ADR-0001: Multi-Backend Architecture

Status:

Accepted

Date:

2026-01-04 (v2.0.0)

Context

spark-bestfit was originally designed exclusively for Apache Spark, using Pandas UDFs for parallel distribution fitting. However, this created several limitations:

  1. Development friction: Local testing required a full Spark installation

  2. ML workflow gaps: Ray is increasingly popular for ML pipelines, but users had to convert data between formats

  3. Small dataset overhead: Spark’s overhead isn’t justified for datasets that fit in memory

We needed a way to support multiple execution backends while maintaining a consistent API and avoiding code duplication.

Decision

We introduced the ExecutionBackend protocol using Python’s structural subtyping (PEP 544). Any class implementing the required methods is compatible without explicit inheritance.

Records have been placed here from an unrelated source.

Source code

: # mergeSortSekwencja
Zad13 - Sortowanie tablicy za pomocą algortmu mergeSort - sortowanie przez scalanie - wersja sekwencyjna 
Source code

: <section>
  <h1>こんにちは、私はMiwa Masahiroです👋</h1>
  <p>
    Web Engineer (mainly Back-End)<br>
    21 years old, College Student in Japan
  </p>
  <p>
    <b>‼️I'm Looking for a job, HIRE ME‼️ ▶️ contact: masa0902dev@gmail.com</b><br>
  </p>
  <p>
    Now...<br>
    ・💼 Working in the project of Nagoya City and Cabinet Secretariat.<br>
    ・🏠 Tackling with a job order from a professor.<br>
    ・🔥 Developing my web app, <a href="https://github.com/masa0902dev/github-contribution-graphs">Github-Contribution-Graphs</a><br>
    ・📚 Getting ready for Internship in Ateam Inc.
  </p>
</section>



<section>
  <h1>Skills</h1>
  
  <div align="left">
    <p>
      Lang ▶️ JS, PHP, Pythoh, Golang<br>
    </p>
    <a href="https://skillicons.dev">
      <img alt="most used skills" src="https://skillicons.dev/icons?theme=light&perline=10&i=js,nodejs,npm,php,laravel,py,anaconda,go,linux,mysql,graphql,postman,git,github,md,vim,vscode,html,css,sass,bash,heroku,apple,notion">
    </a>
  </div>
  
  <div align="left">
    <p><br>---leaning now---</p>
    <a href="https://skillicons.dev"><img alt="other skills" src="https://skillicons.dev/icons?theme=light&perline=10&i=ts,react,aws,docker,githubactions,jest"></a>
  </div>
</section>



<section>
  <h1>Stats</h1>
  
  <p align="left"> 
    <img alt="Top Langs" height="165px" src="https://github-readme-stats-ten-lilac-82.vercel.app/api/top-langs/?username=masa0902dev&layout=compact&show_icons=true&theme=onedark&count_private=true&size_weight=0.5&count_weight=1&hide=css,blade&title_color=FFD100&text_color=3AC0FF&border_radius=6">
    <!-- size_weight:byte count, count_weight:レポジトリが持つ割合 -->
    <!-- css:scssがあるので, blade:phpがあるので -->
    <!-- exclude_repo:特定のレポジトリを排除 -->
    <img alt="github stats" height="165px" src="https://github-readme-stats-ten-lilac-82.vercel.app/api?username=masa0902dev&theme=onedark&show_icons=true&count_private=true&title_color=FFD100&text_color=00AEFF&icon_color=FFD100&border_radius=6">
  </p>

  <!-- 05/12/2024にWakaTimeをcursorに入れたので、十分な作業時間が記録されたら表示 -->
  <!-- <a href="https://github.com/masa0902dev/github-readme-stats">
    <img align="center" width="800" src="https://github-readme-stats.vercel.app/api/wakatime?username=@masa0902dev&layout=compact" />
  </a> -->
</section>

Protocol definition (protocols.py):

@runtime_checkable
class ExecutionBackend(Protocol):
    def broadcast(self, data: Any) -> Any: ...
    def destroy_broadcast(self, handle: Any) -> None: ...
    def parallel_fit(...) -> List[Dict[str, Any]]: ...
    def get_parallelism(self) -> int: ...
    def collect_column(self, df: Any, column: str) -> np.ndarray: ...
    # ... additional methods

Backend implementations:

  • SparkBackend: Apache Spark via Pandas UDFs (original behavior)

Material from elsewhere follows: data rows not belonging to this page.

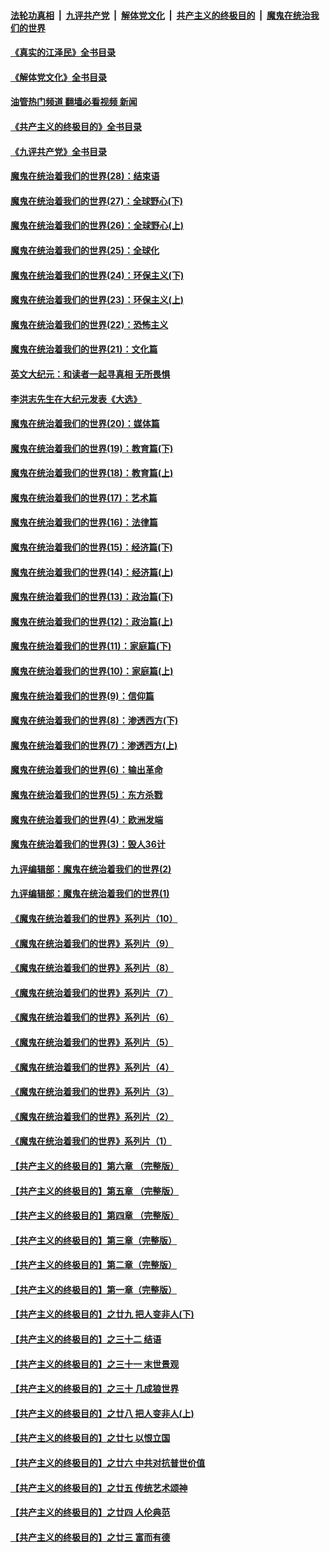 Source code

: ####  [法轮功真相](../../../../basic/blob/master/README.md?t=06302101) &nbsp;|&nbsp; [九评共产党](../../../../9ping.md/blob/master/README.md?t=06302101) &nbsp;|&nbsp; [解体党文化](../../../../jtdwh.md/blob/master/README.md?t=06302101)  &nbsp;|&nbsp; [共产主义的终极目的](../../../../gczydzjmd.md/blob/master/README.md?t=06302101) &nbsp;|&nbsp; [魔鬼在统治我们的世界](../../../../mgztzwmdsj.md/blob/master/README.md?t=06302101) 

#### [《真实的江泽民》全书目录](../pages/nsc422/n13721399.md?t=06302101) 

#### [《解体党文化》全书目录](../pages/nsc422/n13721157.md?t=06302101) 

#### [油管热门频道 翻墙必看视频 新闻](http://45.76.130.85:81/youtube.html?06302101)

#### [《共产主义的终极目的》全书目录](../pages/nsc422/n13721048.md?t=06302101) 

#### [《九评共产党》全书目录](../pages/nsc422/n13708085.md?t=06302101) 

#### [魔鬼在统治着我们的世界(28)：结束语](../pages/nsc422/n10936246.md?t=06302101) 

#### [魔鬼在统治着我们的世界(27)：全球野心(下)](../pages/nsc422/n10928319.md?t=06302101) 

#### [魔鬼在统治着我们的世界(26)：全球野心(上)](../pages/nsc422/n10900318.md?t=06302101) 

#### [魔鬼在统治着我们的世界(25)：全球化](../pages/nsc422/n10788205.md?t=06302101) 

#### [魔鬼在统治着我们的世界(24)：环保主义(下)](../pages/nsc422/n10695307.md?t=06302101) 

#### [魔鬼在统治着我们的世界(23)：环保主义(上)](../pages/nsc422/n10688613.md?t=06302101) 

#### [魔鬼在统治着我们的世界(22)：恐怖主义](../pages/nsc422/n10614727.md?t=06302101) 

#### [魔鬼在统治着我们的世界(21)：文化篇](../pages/nsc422/n10597706.md?t=06302101) 

#### [英文大纪元：和读者一起寻真相 无所畏惧](../pages/nsc422/n12542027.md?t=06302101) 

#### [李洪志先生在大纪元发表《大选》](../pages/nsc422/n12534746.md?t=06302101) 

#### [魔鬼在统治着我们的世界(20)：媒体篇](../pages/nsc422/n10586579.md?t=06302101) 

#### [魔鬼在统治着我们的世界(19)：教育篇(下)](../pages/nsc422/n10564808.md?t=06302101) 

#### [魔鬼在统治着我们的世界(18)：教育篇(上)](../pages/nsc422/n10526970.md?t=06302101) 

#### [魔鬼在统治着我们的世界(17)：艺术篇](../pages/nsc422/n10499093.md?t=06302101) 

#### [魔鬼在统治着我们的世界(16)：法律篇](../pages/nsc422/n10485969.md?t=06302101) 

#### [魔鬼在统治着我们的世界(15)：经济篇(下)](../pages/nsc422/n10469975.md?t=06302101) 

#### [魔鬼在统治着我们的世界(14)：经济篇(上)](../pages/nsc422/n10457370.md?t=06302101) 

#### [魔鬼在统治着我们的世界(13)：政治篇(下)](../pages/nsc422/n10448270.md?t=06302101) 

#### [魔鬼在统治着我们的世界(12)：政治篇(上)](../pages/nsc422/n10444576.md?t=06302101) 

#### [魔鬼在统治着我们的世界(11)：家庭篇(下)](../pages/nsc422/n10440961.md?t=06302101) 

#### [魔鬼在统治着我们的世界(10)：家庭篇(上)](../pages/nsc422/n10435448.md?t=06302101) 

#### [魔鬼在统治着我们的世界(9)：信仰篇](../pages/nsc422/n10432159.md?t=06302101) 

#### [魔鬼在统治着我们的世界(8)：渗透西方(下)](../pages/nsc422/n10429603.md?t=06302101) 

#### [魔鬼在统治着我们的世界(7)：渗透西方(上)](../pages/nsc422/n10426013.md?t=06302101) 

#### [魔鬼在统治着我们的世界(6)：输出革命](../pages/nsc422/n10421536.md?t=06302101) 

#### [魔鬼在统治着我们的世界(5)：东方杀戮](../pages/nsc422/n10417707.md?t=06302101) 

#### [魔鬼在统治着我们的世界(4)：欧洲发端](../pages/nsc422/n10414890.md?t=06302101) 

#### [魔鬼在统治着我们的世界(3)：毁人36计](../pages/nsc422/n10411583.md?t=06302101) 

#### [九评编辑部：魔鬼在统治着我们的世界(2)](../pages/nsc422/n10410036.md?t=06302101) 

#### [九评编辑部：魔鬼在统治着我们的世界(1)](../pages/nsc422/n10406825.md?t=06302101) 

#### [《魔鬼在统治着我们的世界》系列片（10）](../pages/nsc422/n12292670.md?t=06302101) 

#### [《魔鬼在统治着我们的世界》系列片（9）](../pages/nsc422/n12290859.md?t=06302101) 

#### [《魔鬼在统治着我们的世界》系列片（8）](../pages/nsc422/n12287445.md?t=06302101) 

#### [《魔鬼在统治着我们的世界》系列片（7）](../pages/nsc422/n12283425.md?t=06302101) 

#### [《魔鬼在统治着我们的世界》系列片（6）](../pages/nsc422/n12282314.md?t=06302101) 

#### [《魔鬼在统治着我们的世界》系列片（5）](../pages/nsc422/n12281419.md?t=06302101) 

#### [《魔鬼在统治着我们的世界》系列片（4）](../pages/nsc422/n12274024.md?t=06302101) 

#### [《魔鬼在统治着我们的世界》系列片（3）](../pages/nsc422/n12271322.md?t=06302101) 

#### [《魔鬼在统治着我们的世界》系列片（2）](../pages/nsc422/n12269049.md?t=06302101) 

#### [《魔鬼在统治着我们的世界》系列片（1）](../pages/nsc422/n12267575.md?t=06302101) 

#### [【共产主义的终极目的】第六章 （完整版）](../pages/nsc422/n11428913.md?t=06302101) 

#### [【共产主义的终极目的】第五章 （完整版）](../pages/nsc422/n11428912.md?t=06302101) 

#### [【共产主义的终极目的】第四章 （完整版）](../pages/nsc422/n11428907.md?t=06302101) 

#### [【共产主义的终极目的】第三章（完整版）](../pages/nsc422/n11428848.md?t=06302101) 

#### [【共产主义的终极目的】第二章（完整版）](../pages/nsc422/n11428831.md?t=06302101) 

#### [【共产主义的终极目的】第一章（完整版）](../pages/nsc422/n11417651.md?t=06302101) 

#### [【共产主义的终极目的】之廿九 把人变非人(下)](../pages/nsc422/n11344140.md?t=06302101) 

#### [【共产主义的终极目的】之三十二 结语](../pages/nsc422/n11360535.md?t=06302101) 

#### [【共产主义的终极目的】之三十一 末世景观](../pages/nsc422/n11351129.md?t=06302101) 

#### [【共产主义的终极目的】之三十 几成狼世界](../pages/nsc422/n11348280.md?t=06302101) 

#### [【共产主义的终极目的】之廿八 把人变非人(上)](../pages/nsc422/n11340492.md?t=06302101) 

#### [【共产主义的终极目的】之廿七 以恨立国](../pages/nsc422/n11336944.md?t=06302101) 

#### [【共产主义的终极目的】之廿六 中共对抗普世价值](../pages/nsc422/n11324785.md?t=06302101) 

#### [【共产主义的终极目的】之廿五 传统艺术颂神](../pages/nsc422/n11296396.md?t=06302101) 

#### [【共产主义的终极目的】之廿四 人伦典范](../pages/nsc422/n11296397.md?t=06302101) 

#### [【共产主义的终极目的】之廿三 富而有德](../pages/nsc422/n11283598.md?t=06302101) 

<img src='http://gfw-breaker.win/goodnews/indexes/nsc422.md' width='0px' height='0px'/>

  • LocalBackend: concurrent.futures.ProcessPoolExecutor for development

  • RayBackend: Ray distributed computing for ML workflows

Factory pattern (backends/factory.py):

class BackendFactory:
    @classmethod
    def for_dataframe(cls, df: Any) -> ExecutionBackend:
        # Auto-detect: Ray Dataset -> RayBackend
        #              pandas DataFrame -> LocalBackend
        #              else -> SparkBackend

    @classmethod
    def create(cls, backend_type: str, **kwargs) -> ExecutionBackend:
        # Explicit creation by name

Lazy imports: Optional dependencies (PySpark, Ray) are imported only when the corresponding backend is instantiated, allowing installation without all backends.

Consequences

Positive:

  • Users can develop locally with LocalBackend without Spark

  • Ray users get native integration without data format conversion

  • Consistent API regardless of backend choice

  • Duck typing enables future backends without modifying core code

  • Optional dependencies reduce installation size

Negative:

  • Protocol methods must be implemented consistently across backends

  • Testing matrix grows with each backend (currently 3x)

  • Some backend-specific optimizations may not be portable

Neutral:

  • Fitters accept an optional backend parameter; if omitted, auto-detection is used based on DataFrame type

References

  • PR #86: V2.0.0 Multi-backend architecture

  • PR #93: BackendFactory addition (v2.2.0)

  • PEP 544: Structural Subtyping (Protocols)